Thanks she has a special place in my herd. She is the only doe I have from my original herd. I have bought some kids a out of the does I sold but I like having her back. She is never going to leave again.


----------



## Crossroads Boers (Feb 19, 2011)

RPC said:


> Thanks Nancy she is 8 this spring so I want a doe out of her to keep.

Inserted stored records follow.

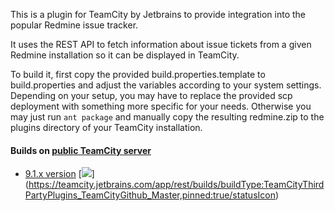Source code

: This is a plugin for TeamCity by Jetbrains to provide integration into the
popular Redmine issue tracker.

It uses the REST API to fetch information about issue tickets from a given
Redmine installation so it can be displayed in TeamCity.

To build it, first copy the provided build.properties.template to
build.properties and adjust the variables according to your system settings.
Depending on your setup, you may have to replace the provided scp deployment
with something more specific for your needs.
Otherwise you may just run `ant package` and manually copy the resulting
redmine.zip to the plugins directory of your TeamCity installation.

#### Builds on [public TeamCity server](https://teamcity.jetbrains.com/project.html?projectId=TeamCityThirdPartyPlugins_TeamCityRedmine&tab=projectOverview)

- [9.1.x version](https://teamcity.jetbrains.com/viewLog.html?buildTypeId=TeamCityThirdPartyPlugins_TeamCityRedmine_Master&buildId=lastPinned) [![](https://teamcity.jetbrains.com/app/rest/builds/buildType:TeamCityThirdPartyPlugins_TeamCityRedmine_Master,pinned:true/statusIcon)] (https://teamcity.jetbrains.com/app/rest/builds/buildType:TeamCityThirdPartyPlugins_TeamCityGithub_Master,pinned:true/statusIcon)
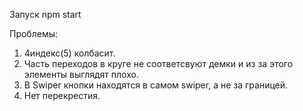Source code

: Запуск npm start

Проблемы:
1. 4индекс(5) колбасит.
2. Часть переходов в круге не соответсвуют демки и из за этого элементы выглядят плохо.
3. В Swiper кнопки находятся в самом swiper, а не за границей.
4. Нет перекрестия.
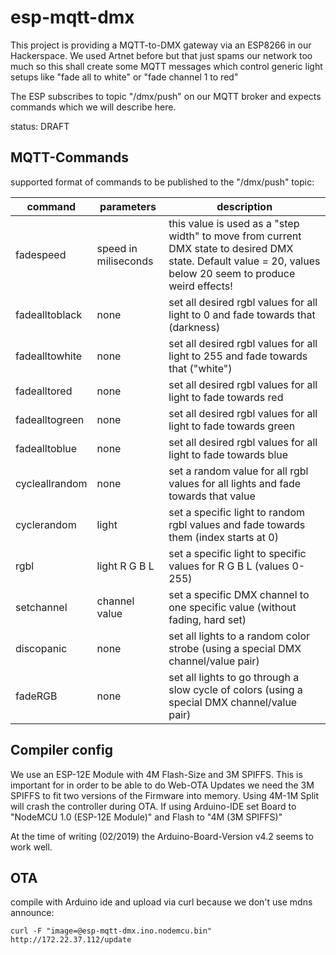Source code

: # esp-mqtt-dmx

This project is providing a MQTT-to-DMX gateway via an ESP8266 in our Hackerspace.
We used Artnet before but that just spams our network too much so this shall create some MQTT messages which control generic light setups like "fade all to white" or "fade channel 1 to red"

The ESP subscribes to topic "/dmx/push" on our MQTT broker and expects commands which we will describe here.

status: DRAFT

## MQTT-Commands

supported format of commands to be published to the "/dmx/push" topic:

|command|parameters|description|
|-------|----------|-----------|
|fadespeed|speed in miliseconds|this value is used as a "step width" to move from current DMX state to desired DMX state. Default value = 20, values below 20 seem to produce weird effects!|
|fadealltoblack|none|set all desired rgbl values for all light to 0 and fade towards that (darkness)|
|fadealltowhite|none|set all desired rgbl values for all light to 255 and fade towards that ("white")|
|fadealltored|none|set all desired rgbl values for all light to fade towards red|
|fadealltogreen|none|set all desired rgbl values for all light to fade towards green|
|fadealltoblue|none|set all desired rgbl values for all light to fade towards blue|
|cycleallrandom|none|set a random value for all rgbl values for all lights and fade towards that value|
|cyclerandom|light|set a specific light to random rgbl values and fade towards them (index starts at 0)|
|rgbl|light R G B L|set a specific light to specific values for R G B L (values 0-255)|
|setchannel|channel value|set a specific DMX channel to one specific value (without fading, hard set)|
|discopanic|none|set all lights to a random color strobe (using a special DMX channel/value pair)|
|fadeRGB|none|set all lights to go through a slow cycle of colors (using a special DMX channel/value pair)|

## Compiler config

We use an ESP-12E Module with 4M Flash-Size and 3M SPIFFS. This is important for in order to be able to do Web-OTA Updates we need the 3M SPIFFS to fit two versions of the Firmware into memory. Using 4M-1M Split will crash the controller during OTA. If using Arduino-IDE set Board to "NodeMCU 1.0 (ESP-12E Module)" and Flash to "4M (3M SPIFFS)"

At the time of writing (02/2019) the Arduino-Board-Version v4.2 seems to work well.

## OTA

compile with Arduino ide and upload via curl because we don't use mdns announce:

    curl -F "image=@esp-mqtt-dmx.ino.nodemcu.bin" http://172.22.37.112/update

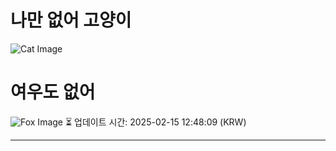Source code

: 
# 나만 없어 고양이

![Cat Image](https://cdn2.thecatapi.com/images/dst.jpg)

# 여우도 없어
![Fox Image](https://randomfox.ca/images/43.jpg)
⏳ 업데이트 시간: 2025-02-15 12:48:09 (KRW)

---
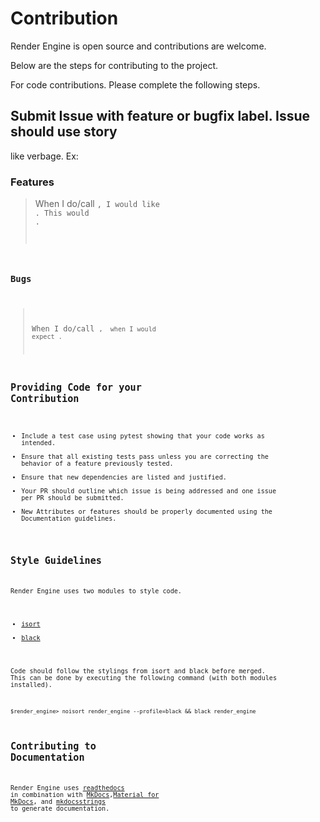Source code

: # Contribution

Render Engine is open source and contributions are welcome.

Below are the steps for contributing to the project.

For code contributions. Please complete the following steps.

## Submit Issue with **feature** or **bugfix** label. Issue should use story

like verbage. Ex:

### Features
>
> When I do/call <CODE FOR FEATURE>, I would like <OUTCOME FOR FEATURE>. This
> would <EXPLANATION OF WHY YOU THINK FEATURE WOULD BE GREAT>.

### Bugs
>
> When I do/call <CODE causing Bug>, <THE BUG HAPPENING> when I would expect
> <EXPECTED OUTCOME>.

## Providing Code for your Contribution

- Include a test case using pytest showing that your code works as intended.
- Ensure that all existing tests pass unless you are correcting the behavior of
  a feature previously tested.
- Ensure that new dependencies are listed and justified.
- Your PR should outline which issue is being addressed and one issue per PR
  should be submitted.
- New Attributes or features should be properly documented using the
  Documentation guidelines.

## Style Guidelines

Render Engine uses two modules to style code.

- [isort](https://github.com/timothycrosley/isort)
- [black](https://github.com/psf/black)

Code should follow the stylings from isort and black before merged. This can be
done by executing the following command (with both modules installed).

`$render_engine> noisort render_engine --profile=black && black render_engine`

## Contributing to Documentation

Render Engine uses [readthedocs](https://readthedocs.org) in combination with
[MkDocs](https://www.mkdocs.org),[Material for MkDocs](https://squidfunk.github.io/mkdocs-material/), and [mkdocsstrings](https://mkdocsstrings.readthedocs.io/en/latest/) to generate documentation.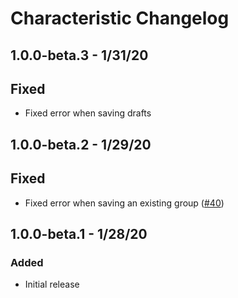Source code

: # Characteristic Changelog

## 1.0.0-beta.3 - 1/31/20
## Fixed
- Fixed error when saving drafts

## 1.0.0-beta.2 - 1/29/20
## Fixed
- Fixed error when saving an existing group ([#40](https://github.com/venveo/craft-characteristic/issues/40))

## 1.0.0-beta.1 - 1/28/20
### Added
- Initial release
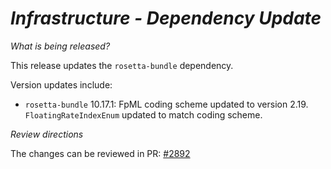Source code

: # _Infrastructure - Dependency Update_

_What is being released?_

This release updates the `rosetta-bundle` dependency.

Version updates include:
- `rosetta-bundle` 10.17.1: FpML coding scheme updated to version 2.19. `FloatingRateIndexEnum` updated to match coding scheme.

_Review directions_

The changes can be reviewed in PR: [#2892](https://github.com/finos/common-domain-model/pull/2892)
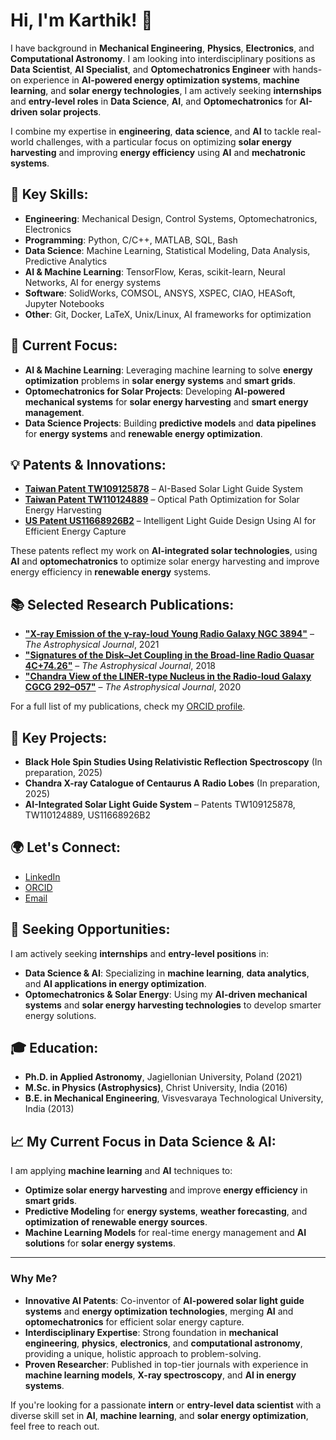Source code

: # Hi, I'm Karthik! 👋

I have background in **Mechanical Engineering**, **Physics**, **Electronics**, and **Computational Astronomy**. I am looking into interdisciplinary positions as **Data Scientist**, **AI Specialist**, and **Optomechatronics Engineer** with hands-on experience in **AI-powered energy optimization systems**, **machine learning**, and **solar energy technologies**, I am actively seeking **internships** and **entry-level roles** in **Data Science**, **AI**, and **Optomechatronics** for **AI-driven solar projects**.

I combine my expertise in **engineering**, **data science**, and **AI** to tackle real-world challenges, with a particular focus on optimizing **solar energy harvesting** and improving **energy efficiency** using **AI** and **mechatronic systems**.

## 🔧 Key Skills:
- **Engineering**: Mechanical Design, Control Systems, Optomechatronics, Electronics
- **Programming**: Python, C/C++, MATLAB, SQL, Bash
- **Data Science**: Machine Learning, Statistical Modeling, Data Analysis, Predictive Analytics
- **AI & Machine Learning**: TensorFlow, Keras, scikit-learn, Neural Networks, AI for energy systems
- **Software**: SolidWorks, COMSOL, ANSYS, XSPEC, CIAO, HEASoft, Jupyter Notebooks
- **Other**: Git, Docker, LaTeX, Unix/Linux, AI frameworks for optimization

## 🌱 Current Focus:
- **AI & Machine Learning**: Leveraging machine learning to solve **energy optimization** problems in **solar energy systems** and **smart grids**.
- **Optomechatronics for Solar Projects**: Developing **AI-powered mechanical systems** for **solar energy harvesting** and **smart energy management**.
- **Data Science Projects**: Building **predictive models** and **data pipelines** for **energy systems** and **renewable energy optimization**.

## 💡 Patents & Innovations:
- **[Taiwan Patent TW109125878](https://patents.google.com/patent/TW109125878)** – AI-Based Solar Light Guide System
- **[Taiwan Patent TW110124889](https://patents.google.com/patent/TW110124889)** – Optical Path Optimization for Solar Energy Harvesting
- **[US Patent US11668926B2](https://patents.google.com/patent/US11668926B2)** – Intelligent Light Guide Design Using AI for Efficient Energy Capture

These patents reflect my work on **AI-integrated solar technologies**, using **AI** and **optomechatronics** to optimize solar energy harvesting and improve energy efficiency in **renewable energy** systems.

## 📚 Selected Research Publications:
- **["X-ray Emission of the γ-ray-loud Young Radio Galaxy NGC 3894"](https://doi.org/10.3847/1538-4357/ac1ff5)** – *The Astrophysical Journal*, 2021
- **["Signatures of the Disk–Jet Coupling in the Broad-line Radio Quasar 4C+74.26"](https://doi.org/10.3847/1538-4357/aade9c)** – *The Astrophysical Journal*, 2018
- **["Chandra View of the LINER-type Nucleus in the Radio-loud Galaxy CGCG 292–057"](https://doi.org/10.3847/1538-4357/abc4e2)** – *The Astrophysical Journal*, 2020

For a full list of my publications, check my [ORCID profile](https://orcid.org/0000-0003-0095-9302).

## 🚀 Key Projects:
- **Black Hole Spin Studies Using Relativistic Reflection Spectroscopy** (In preparation, 2025)
- **Chandra X-ray Catalogue of Centaurus A Radio Lobes** (In preparation, 2025)
- **AI-Integrated Solar Light Guide System** – Patents TW109125878, TW110124889, US11668926B2

## 🌍 Let's Connect:
- [LinkedIn](https://www.linkedin.com/in/kab2421/)
- [ORCID](https://orcid.org/0000-0003-0095-9302)
- [Email](mailto:karthikvol@gmail.com)

## 💼 Seeking Opportunities:
I am actively seeking **internships** and **entry-level positions** in:
- **Data Science & AI**: Specializing in **machine learning**, **data analytics**, and **AI applications in energy optimization**.
- **Optomechatronics & Solar Energy**: Using my **AI-driven mechanical systems** and **solar energy harvesting technologies** to develop smarter energy solutions.

## 🎓 Education:
- **Ph.D. in Applied Astronomy**, Jagiellonian University, Poland (2021)
- **M.Sc. in Physics (Astrophysics)**, Christ University, India (2016)
- **B.E. in Mechanical Engineering**, Visvesvaraya Technological University, India (2013)

## 📈 My Current Focus in Data Science & AI:
I am applying **machine learning** and **AI** techniques to:
- **Optimize solar energy harvesting** and improve **energy efficiency** in **smart grids**.
- **Predictive Modeling** for **energy systems**, **weather forecasting**, and **optimization of renewable energy sources**.
- **Machine Learning Models** for real-time energy management and **AI solutions** for **solar energy systems**.

---

### **Why Me?**

- **Innovative AI Patents**: Co-inventor of **AI-powered solar light guide systems** and **energy optimization technologies**, merging **AI** and **optomechatronics** for efficient solar energy capture.
- **Interdisciplinary Expertise**: Strong foundation in **mechanical engineering**, **physics**, **electronics**, and **computational astronomy**, providing a unique, holistic approach to problem-solving.
- **Proven Researcher**: Published in top-tier journals with experience in **machine learning models**, **X-ray spectroscopy**, and **AI in energy systems**.

If you're looking for a passionate **intern** or **entry-level data scientist** with a diverse skill set in **AI**, **machine learning**, and **solar energy optimization**, feel free to reach out.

Wow, that is so cool. I love it when does are able to keep producing for so many years.


----------



## RPC (Nov 6, 2009)

She is still in really good shape I think she still has some years to go. But just in case I would like to get a keeper doe from her.


----------



## Jessica84 (Oct 27, 2011)

How cool you were able to get her back!!! Your going to be one busy guy here In a few weeks!


----------



## RPC (Nov 6, 2009)

Yes I will but it will be nice to get it done in 1 week


----------



## RPC (Nov 6, 2009)

Now this picture is of jasmine e with her triplets in 2012 which is the last kidding she had with me before I sold her.


----------



## RPC (Nov 6, 2009)

My fat jazz is getting down to a healthy weight so she shouldn't have problems kidding soon. I can't wait to see her kids.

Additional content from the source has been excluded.